Still, a major road cutting through the middle of campus was far from ideal. Security officers did their best to control traffic on Wisconsin Avenue, with students dodging automobiles and streetcars to get to their games on time. Thomas Sidwell even tried to get the city to allow him to build an overpass bridge, allegedly offering a contractor free tuition for his daughter if he could make it happen.

What the School really had its eyes on was the Highlands estate to the south of campus. During World War II, the School was able to rent the old stone house, and for years tried to purchase it from the owner, Gertrude Harrison, the wife of the late Admiral Cary T. Grayson Jr., but she wouldn’t budge.
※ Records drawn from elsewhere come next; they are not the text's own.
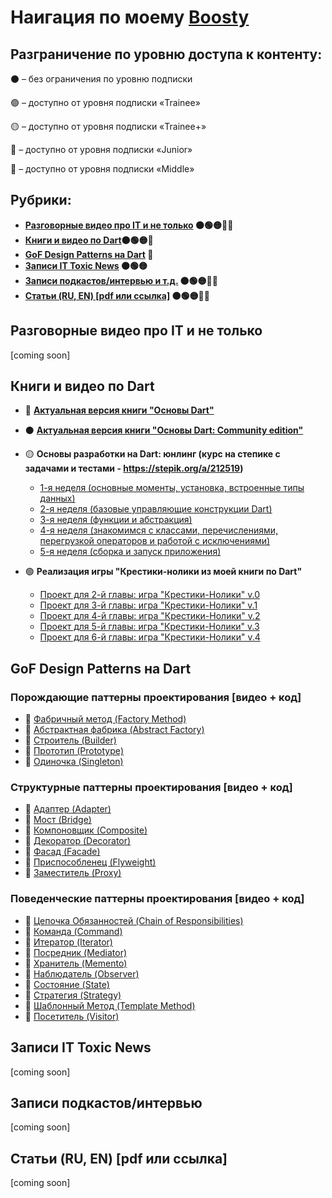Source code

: # Наигация по моему [Boosty](https://boosty.to/madteacher)

## Разграничение по уровню доступа к контенту:
⚫ – без ограничения по уровню подписки

🟢 – доступно от уровня подписки «Trainee»

🟡 – доступно от уровня подписки «Trainee+»

🔵 – доступно от уровня подписки «Junior»

🔴 – доступно от уровня подписки «Middle»



## Рубрики:
- **[Разговорные видео про IT и не только](#разговорные-видео-про-it-и-не-только) ⚫🟢🟡🔵🔴**
- **[Книги и видео по Dart](#книги-и-видео-по-dart)⚫🟢🟡🔵**
- **[GoF Design Patterns на Dart](#gof-design-patterns-на-dart) 🔵**
- **[Записи IT Toxic News](#записи-it-toxic-news) ⚫🟢🟡**
- **[Записи подкастов/интервью и т.д.](#записи-подкастовинтервью) ⚫🟢🟡🔵🔴**
- **[Статьи (RU, EN) [pdf или ссылка]](#статьи-ru-en-pdf-или-ссылка) ⚫🟢🟡🔵🔴**


## Разговорные видео про IT и не только
[coming soon]

## Книги и видео по Dart
- 🔵 **[Актуальная версия книги "Основы Dart"](https://boosty.to/madteacher/posts/6371babe-6973-4d9b-930b-11d7754c9d46?share=post_link)**

- ⚫ **[Актуальная версия книги "Основы Dart: Community edition"](https://boosty.to/madteacher/posts/57edff9c-e5d8-42ba-a9c0-5a4bc257046a?share=post_link)**

- 🟡 **Основы разработки на Dart: юнлинг (курс на степике с задачами и тестами - https://stepik.org/a/212519)**
  - [1-я неделя (основные моменты, установка, встроенные типы данных)](https://boosty.to/madteacher/posts/ce8f0998-fa8b-4876-97ed-23a4ee6772df?share=post_link)
  - [2-я неделя (базовые управляющие конструкции Dart)](https://boosty.to/madteacher/posts/67ed8149-7c5a-4450-a0bf-bce50ecf29ac?share=post_link)
  - [3-я неделя (функции и абстракция)](https://boosty.to/madteacher/posts/d55c9399-4f79-4a6c-b73e-ad71f96e67e2?share=post_link)
  - [4-я неделя (знакомимся с классами, перечислениями, перегрузкой операторов и работой с исключениями)](https://boosty.to/madteacher/posts/92417087-04a7-4642-9ab7-1c5103fa0a1c?share=post_link)
  - [5-я неделя (сборка и запуск приложения)](https://boosty.to/madteacher/posts/e649d90b-8674-4ca7-a52a-11394aef8139?share=post_link)

- 🟢 **Реализация игры "Крестики-нолики из моей книги по Dart"**
  - [Проект для 2-й главы: игра "Крестики-Нолики" v.0](https://boosty.to/madteacher/posts/d2a82e81-38e4-4795-9604-662e847dfb88?share=post_link)
  - [Проект для 3-й главы: игра "Крестики-Нолики" v.1](https://boosty.to/madteacher/posts/146d0a77-5a40-4211-89ce-7c017511fade?share=post_link)
  - [Проект для 4-й главы: игра "Крестики-Нолики" v.2](https://boosty.to/madteacher/posts/2f0e36f5-8794-4f56-b9a3-4c4bfe5f5bf1?share=post_link)
  - [Проект для 5-й главы: игра "Крестики-Нолики" v.3](https://boosty.to/madteacher/posts/397702d2-5076-49d4-9e5e-641773fe781f?share=post_link)
  - [Проект для 6-й главы: игра "Крестики-Нолики" v.4](https://boosty.to/madteacher/posts/8ca85606-6c4b-415e-837f-da8773c59515?share=post_link)


## GoF Design Patterns на Dart
### Порождающие паттерны проектирования [видео + код]
- 🔵 [Фабричный метод (Factory Method)](https://boosty.to/madteacher/posts/2ae27ab7-82e5-4917-9de1-4f76756bdab5?share=post_link)
- 🔵 [Абстрактная фабрика (Abstract Factory)](https://boosty.to/madteacher/posts/c7624260-3262-4ab1-bcbf-e7c1b261e4c4?share=post_link)
- 🔵 [Строитель (Builder)](https://boosty.to/madteacher/posts/3a7800c0-e33f-4791-a6c5-fa283e415b25?share=post_link)
- 🔵 [Прототип (Prototype)](https://boosty.to/madteacher/posts/09c05be1-8bd9-47dd-a829-94502bd890e8?share=post_link)
- 🔵 [Одиночка (Singleton)](https://boosty.to/madteacher/posts/4d54d5bb-f718-41d3-9ff9-1c14ea3dfde9?share=post_link)

### Структурные паттерны проектирования [видео + код]
- 🔵 [Адаптер (Adapter)](https://boosty.to/madteacher/posts/d23ded97-d10a-4c0d-bdbf-9c4ec027aa2a?share=post_link)
- 🔵 [Мост (Bridge)](https://boosty.to/madteacher/posts/3c79d126-749c-446f-83a6-8d4d99e9bafb?share=post_link)
- 🔵 [Компоновщик (Composite)](https://boosty.to/madteacher/posts/d38ca258-517f-4cd5-923e-d8b221c3c03b?share=post_link)
- 🔵 [Декоратор (Decorator)](https://boosty.to/madteacher/posts/28c59876-a10a-499e-ba2e-e8ef8d6d8da5?share=post_link)
- 🔵 [Фасад (Facade)](https://boosty.to/madteacher/posts/6f7ce9dc-6e7a-4bb6-a563-98c49aa70444?share=post_link)
- 🔵 [Приспособленец (Flyweight)](https://boosty.to/madteacher/posts/0d2a9f8e-7bd6-4cfe-b537-94c0d487e5d7?share=post_link)
- 🔵 [Заместитель (Proxy)](https://boosty.to/madteacher/posts/90914f5d-7999-47f1-877e-2a0889cff602?share=post_link)

### Поведенческие паттерны проектирования [видео + код]
- 🔵 [Цепочка Обязанностей (Chain of Responsibilities)](https://boosty.to/madteacher/posts/f66bbdae-b147-4ac0-98de-17ded6cd5ef7?share=post_link)
- 🔵 [Команда (Command)](https://boosty.to/madteacher/posts/7a5c16a8-4b8e-4d30-a8a4-a898e1afe8cb?share=post_link)
- 🔵 [Итератор (Iterator)](https://boosty.to/madteacher/posts/68a569ce-166b-4248-badc-a047abcabfbf?share=post_link)
- 🔵 [Посредник (Mediator)](https://boosty.to/madteacher/posts/9d9696f0-0a3d-4451-aeeb-ccdce3795f50?share=post_link)
- 🔵 [Хранитель (Memento)](https://boosty.to/madteacher/posts/166c0e53-6267-4727-ae6f-32d9261d9c27?share=post_link)
- 🔵 [Наблюдатель (Observer)](https://boosty.to/madteacher/posts/c34de079-fa0c-483f-bdd5-a7534680661b?share=post_link)
- 🔵 [Состояние (State)](https://boosty.to/madteacher/posts/d80e60c7-67b2-469c-a1ff-b407361919b1?share=post_link)
- 🔵 [Стратегия (Strategy)](https://boosty.to/madteacher/posts/4c4e60f7-1c7a-4880-bf6c-2243e466f1ac?share=post_link)
- 🔵 [Шаблонный Метод (Template Method)](https://boosty.to/madteacher/posts/37c4ce87-f744-4ea8-9982-d3ca0c99b021?share=post_link)
- 🔵 [Посетитель (Visitor)](https://boosty.to/madteacher/posts/da3ea524-b5a2-422b-b1a6-747ad9114dca?share=success_publish_link)

## Записи IT Toxic News 
[coming soon]

## Записи подкастов/интервью
[coming soon]

## Статьи (RU, EN) [pdf или ссылка]
[coming soon]
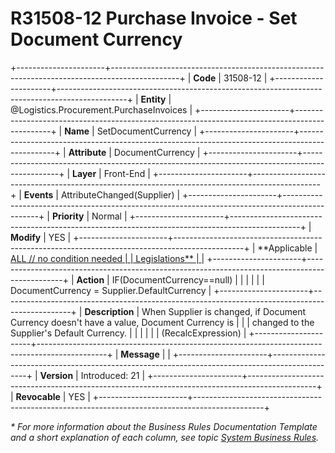 ﻿---
erp.type: front-end-business-rule
erp.entity: Logistics.Procurement.PurchaseInvoices
---

# R31508-12 Purchase Invoice - Set Document Currency
+----------------------+-----------------------------------------------------------------------------------------------+
| **Code**             | 31508-12                                                                                      |
+----------------------+-----------------------------------------------------------------------------------------------+
| **Entity**           | @Logistics.Procurement.PurchaseInvoices                                                       |
+----------------------+-----------------------------------------------------------------------------------------------+
| **Name**             | SetDocumentCurrency                                                                           |
+----------------------+-----------------------------------------------------------------------------------------------+
| **Attribute**        | DocumentCurrency                                                                              |
+----------------------+-----------------------------------------------------------------------------------------------+
| **Layer**            | Front-End                                                                                     |
+----------------------+-----------------------------------------------------------------------------------------------+
| **Events**           | AttributeChanged(Supplier)                                                                    |
+----------------------+-----------------------------------------------------------------------------------------------+
| **Priority**         | Normal                                                                                        |
+----------------------+-----------------------------------------------------------------------------------------------+
| **Modify**           | YES                                                                                           |
+----------------------+-----------------------------------------------------------------------------------------------+
| **Applicable         | [ALL // no condition needed                                                                   |
| Legislations**       | ](xref:applicable-legislations)                                                               |
+----------------------+-----------------------------------------------------------------------------------------------+
| **Action**           | IF(DocumentCurrency==null)                                                                    |
|                      |                                                                                               |
|                      | DocumentCurrency = Supplier.DefaultCurrency                                                   |
+----------------------+-----------------------------------------------------------------------------------------------+
| **Description**      | When Supplier is changed, if Document Currency doesn\'t have a value, Document Currency is    |
|                      | changed to the Supplier\'s Default Currency.                                                  |
|                      |                                                                                               |
|                      | (RecalcExpression)                                                                            |
+----------------------+-----------------------------------------------------------------------------------------------+
| **Message**          |                                                                                               |
+----------------------+-----------------------------------------------------------------------------------------------+
| **Version**          | Introduced: 21                                                                                |
+----------------------+-----------------------------------------------------------------------------------------------+
| **Revocable**        | YES                                                                                           |
+----------------------+-----------------------------------------------------------------------------------------------+

*\* For more information about the Business Rules Documentation Template and a short explanation of each column, see
topic [System Business Rules](../templates/template-description-system-business-rules.md).*
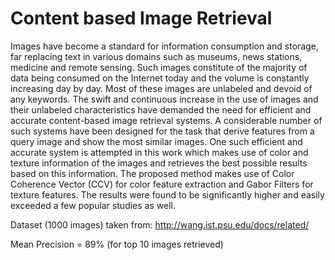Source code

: # Content based Image Retrieval

Images have become a standard for information consumption and storage, far replacing text in various domains such as museums, news stations, medicine and remote sensing. Such images constitute of the majority of data being consumed on the Internet today and the volume is constantly increasing day by day. Most of these images are unlabeled and devoid of any keywords. The swift and continuous increase in the use of images and their unlabeled characteristics have demanded the need for efficient and accurate content-based image retrieval systems. A considerable number of such systems have been designed for the task that derive features from a query image and show the most similar images. One such efficient and accurate system is attempted in this work which makes use of color and texture information of the images and retrieves the best possible results based on this information. The proposed method makes use of Color Coherence Vector (CCV) for color feature extraction and Gabor Filters for texture features. The results were found to be significantly higher and easily exceeded a few popular studies as well.

Dataset (1000 images) taken from: http://wang.ist.psu.edu/docs/related/

Mean Precision = 89% (for top 10 images retrieved)
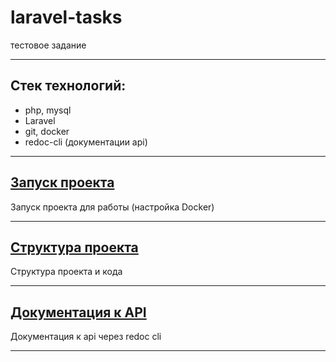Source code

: # laravel-tasks

тестовое задание

***

## Стек технологий:

- php, mysql
- Laravel
- git, docker
- redoc-cli (документации api)

***

## [Запуск проекта](readme/start.md)

Запуск проекта для работы (настройка Docker)
***

## [Структура проекта](readme/structure.md)

Структура проекта и кода
***

## [Документация к API](readme/doc_api.md)

Документация к api через redoc cli
***
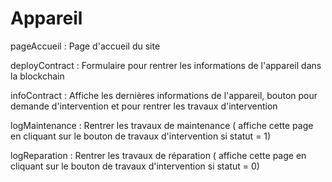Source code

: # Appareil


pageAccueil : Page d'accueil du site

deployContract : Formulaire pour rentrer les informations de l'appareil dans la blockchain

infoContract : Affiche les dernières informations de l'appareil, bouton pour demande d'intervention et pour rentrer les travaux d'intervention

logMaintenance : Rentrer les travaux de maintenance ( affiche cette page en cliquant sur le bouton de travaux d'intervention si statut = 1)

logReparation : Rentrer les travaux de réparation ( affiche cette page en cliquant sur le bouton de travaux d'intervention si statut = 0)



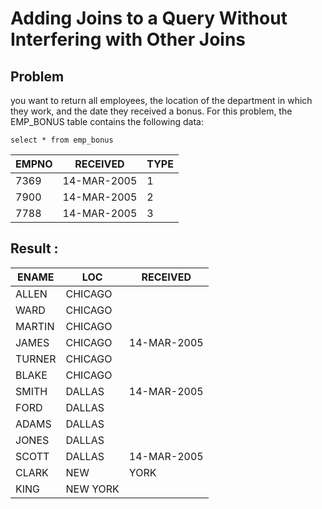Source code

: # Adding Joins to a Query Without Interfering with Other Joins

## Problem

you want to return all employees, the location of the department in which they work, and the date they received a bonus. For this problem, the EMP_BONUS table contains the following data:

    select * from emp_bonus

EMPNO|RECEIVED|TYPE
-----|--------|----
7369|14-MAR-2005|1
7900|14-MAR-2005|2
7788|14-MAR-2005|3


## Result :

ENAME|LOC|RECEIVED
-----|---|-----------
ALLEN|CHICAGO
WARD|CHICAGO
MARTIN|CHICAGO
JAMES|CHICAGO|14-MAR-2005
TURNER|CHICAGO
BLAKE|CHICAGO
SMITH|DALLAS|14-MAR-2005
FORD|DALLAS
ADAMS|DALLAS
JONES|DALLAS
SCOTT|DALLAS|14-MAR-2005
CLARK| NEW|YORK
KING|NEW YORK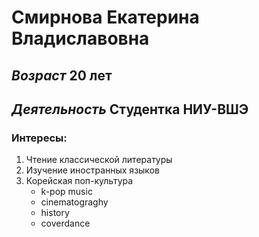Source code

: # **Смирнова Екатерина Владиславовна**
## *Возраст* 20 лет
## *Деятельность* Студентка НИУ-ВШЭ
### Интересы: 
1. Чтение классической литературы
2. Изучение иностранных языков
3. Корейская поп-культура
    + k-pop music
    + cinematograghy
    + history
    + coverdance
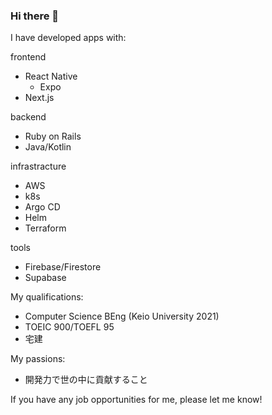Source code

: ### Hi there 👋

I have developed apps with:

frontend
- React Native
  - Expo
- Next.js

  
backend
- Ruby on Rails
- Java/Kotlin

infrastracture
- AWS
- k8s
- Argo CD
- Helm
- Terraform

tools
- Firebase/Firestore
- Supabase

My qualifications:

- Computer Science BEng (Keio University 2021)
- TOEIC 900/TOEFL 95
- 宅建

My passions:
- 開発力で世の中に貢献すること

If you have any job opportunities for me, please let me know!

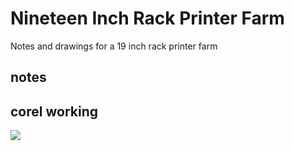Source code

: # Nineteen Inch Rack Printer Farm
Notes and drawings for a 19 inch rack printer farm  
## notes  




## corel working
![](working_600.png)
Finally, an opportunity came along that couldn’t be passed up. In 1954, the Equitable Life Insurance Company offered the School $750,000 for the 10-acre tract they had purchased from Heurich (whose granddaughter Connie Heurich graduated from Sidwell Friends that same year). With the proceeds from that sale, the School could not only buy the Highlands and surrounding acreage from Harrison for $600,000; it could cover the costs to turn that land into athletic fields to replace the ones they had just sold and finally consolidate the School safely on one side of Wisconsin Avenue. “Though it was often in his vision,” Board Chair J. Austin Stone mused, “it is doubtful whether Mr. Sidwell ever thought that the School might really acquire this fine property.”

The Board of Trustees went on to name this historic structure after a woman who had served the School since 1919 as the Sidwell Friends’ assistant, business manager, dean of girls, and eventually founding trustee. Some called her “Helen,” others “Zartie,” but now we know her mostly by her last name: Zartman.

Today, we can hardly picture Sidwell Friends without that old stone house and its surrounding land. Whether entering through the front door for an admissions interview, or walking down the rear steps at graduation, generations of students have Zartman House etched in their memories. As we undergo another transformation of the footprint of the Wisconsin Avenue campus, we can hardly imagine how our future students will reflect back on those decades long ago when the Lower School was all the way in Bethesda, and the campus ended at the tree line behind the Fox Den.